UAlbany welcomes former members of Congress for two days of education and inspiration
Have political aspirations? Interested in how government works? Curious about the inner workings of politics? The UAlbany community will get a firsthand look at life in the political arena when two former Congressmen visit campus October 28-30, through the Congress to Campus Program. Honorable Jack W. Buechner (R-Missouri) and Honorable Andy Jacobs, Jr.,(D- Indiana) will be on hand for a series of events to educate, encourage and inspire students to consider public service and government careers.
The Congress to Campus Program sends bipartisan pairs of former members of Congress to visit college campuses all over the country for two and a half days of classes, forums, informal meetings with university and community members, and interviews with local press and media. Both Buechner and Jacobs bring a wealth of expertise and knowledge about the legislative process.

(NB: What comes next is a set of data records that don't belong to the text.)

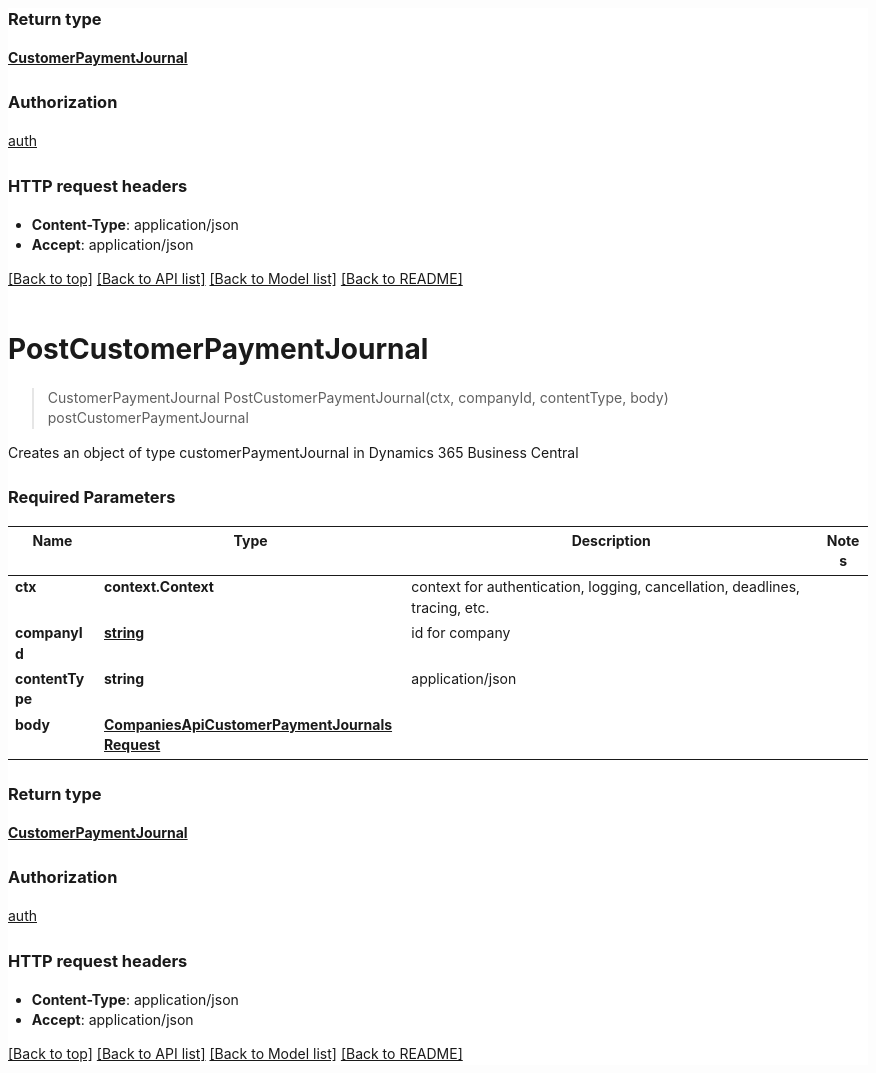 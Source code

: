 ### Return type

[**CustomerPaymentJournal**](customerPaymentJournal.md)

### Authorization

[auth](../README.md#auth)

### HTTP request headers

 - **Content-Type**: application/json
 - **Accept**: application/json

[[Back to top]](#) [[Back to API list]](../README.md#documentation-for-api-endpoints) [[Back to Model list]](../README.md#documentation-for-models) [[Back to README]](../README.md)

# **PostCustomerPaymentJournal**
> CustomerPaymentJournal PostCustomerPaymentJournal(ctx, companyId, contentType, body)
postCustomerPaymentJournal

Creates an object of type customerPaymentJournal in Dynamics 365 Business Central

### Required Parameters

Name | Type | Description  | Notes
------------- | ------------- | ------------- | -------------
 **ctx** | **context.Context** | context for authentication, logging, cancellation, deadlines, tracing, etc.
  **companyId** | [**string**](.md)| id for company | 
  **contentType** | **string**| application/json | 
  **body** | [**CompaniesApiCustomerPaymentJournalsRequest**](CompaniesApiCustomerPaymentJournalsRequest.md)|  | 

### Return type

[**CustomerPaymentJournal**](customerPaymentJournal.md)

### Authorization

[auth](../README.md#auth)

### HTTP request headers

 - **Content-Type**: application/json
 - **Accept**: application/json

[[Back to top]](#) [[Back to API list]](../README.md#documentation-for-api-endpoints) [[Back to Model list]](../README.md#documentation-for-models) [[Back to README]](../README.md)

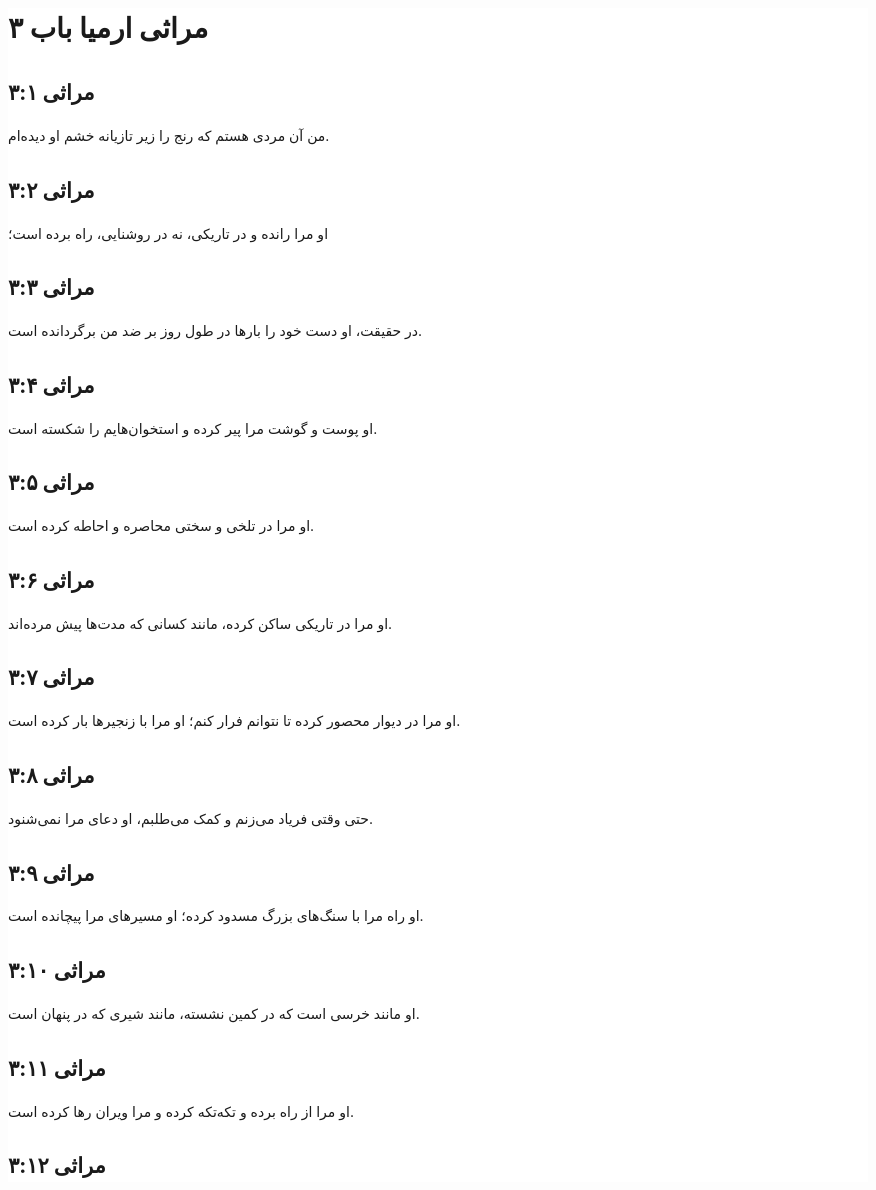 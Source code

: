 # مراثی ارمیا باب ۳

## مراثی ۳:۱

من آن مردی هستم که رنج را زیر تازیانه خشم او دیده‌ام.

## مراثی ۳:۲

او مرا رانده و در تاریکی، نه در روشنایی، راه برده است؛

## مراثی ۳:۳

در حقیقت، او دست خود را بارها در طول روز بر ضد من برگردانده است.

## مراثی ۳:۴

او پوست و گوشت مرا پیر کرده و استخوان‌هایم را شکسته است.

## مراثی ۳:۵

او مرا در تلخی و سختی محاصره و احاطه کرده است.

## مراثی ۳:۶

او مرا در تاریکی ساکن کرده، مانند کسانی که مدت‌ها پیش مرده‌اند.

## مراثی ۳:۷

او مرا در دیوار محصور کرده تا نتوانم فرار کنم؛ او مرا با زنجیرها بار کرده است.

## مراثی ۳:۸

حتی وقتی فریاد می‌زنم و کمک می‌طلبم، او دعای مرا نمی‌شنود.

## مراثی ۳:۹

او راه مرا با سنگ‌های بزرگ مسدود کرده؛ او مسیرهای مرا پیچانده است.

## مراثی ۳:۱۰

او مانند خرسی است که در کمین نشسته، مانند شیری که در پنهان است.

## مراثی ۳:۱۱

او مرا از راه برده و تکه‌تکه کرده و مرا ویران رها کرده است.

## مراثی ۳:۱۲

While in Congress for two terms in 1987 and 1989, Jack Buechner served in the Republican leadership as Vice-Chairman of the Republican Study Committee and as a Deputy Whip to former House Speaker Newt Gingrich. He also served two terms in the leadership of the Missouri State House of Representatives where he was a member of the Advisory Board of the U.S. Commission on Civil Rights. Before being elected to Congress, Mr. Buechner founded his own law firm in St. Louis and practiced law for 18 years. Since leaving Congress, he has served as President of the International Republican Institute (IRI), a not-for-profit, non-governmental organization that provides training in civic education, political party building, communications strategy and electoral processes in emerging democracies. He is also president of Presidential Classroom, which takes students behind the scenes of our nation's capital for seminars and discussions featuring members of Congress, Presidential appointees, journalists and other Washington insiders and names in the news.
Andy Jacobs served fifteen terms in Congress beginning in 1964. He was appointed to the Judiciary Committee where he helped write the historic 1965 Voting Rights Act. He lost his bid for re-election in 1972 but was re-elected in 1974 and during his tenure served as Chairman of the Ways and Means Committee, as well as the Subcommittee on Health and the Subcommittee on Social Security. Nationally praised as being one of the most frugal members of congress, Jacobs gave the speech in Congress which stopped a 300 percent increase in a sales tax and in 1976 authored the “Payment Book Amendment” to the Constitution which required a balanced annual budget with mandatory retirement of the national debt.
UAlbany was selected to be part of this program due in large part to Associate Professor of Public Administration and Policy and Political Science, Julian Zelizer, who teaches for the Nelson A. Rockefeller College of Public Affairs & Policy. Dr. Zelizer applied to the Program as an outgrowth of his interest, teaching and writing about Congress since the 1940s and the roots of the current style of legislative politics.
“This visit will give students the unique opportunity to meet and talk with two individuals who served in one of the most important offices in the land,” said Zelizer. “While most students only learn about politicians through the media, this visit allows them to speak one-on-one with individuals who served in highest office and have insights into how to succeed in public life.” There will be an Open House and public lecture on Wednesday, Oct. 29 at 1 p.m. in the Campus Center Assembly Hall.
In the latest U.S. News & World Report survey, UAlbany’s Rockefeller College is ranked 12th in the nation for Public Affairs and 8th for Public Management. The Congress to Campus Program was founded in 1976 by the U.S. Association of Former Members of Congress and is managed in partnership with the Stennis Center for Public Service.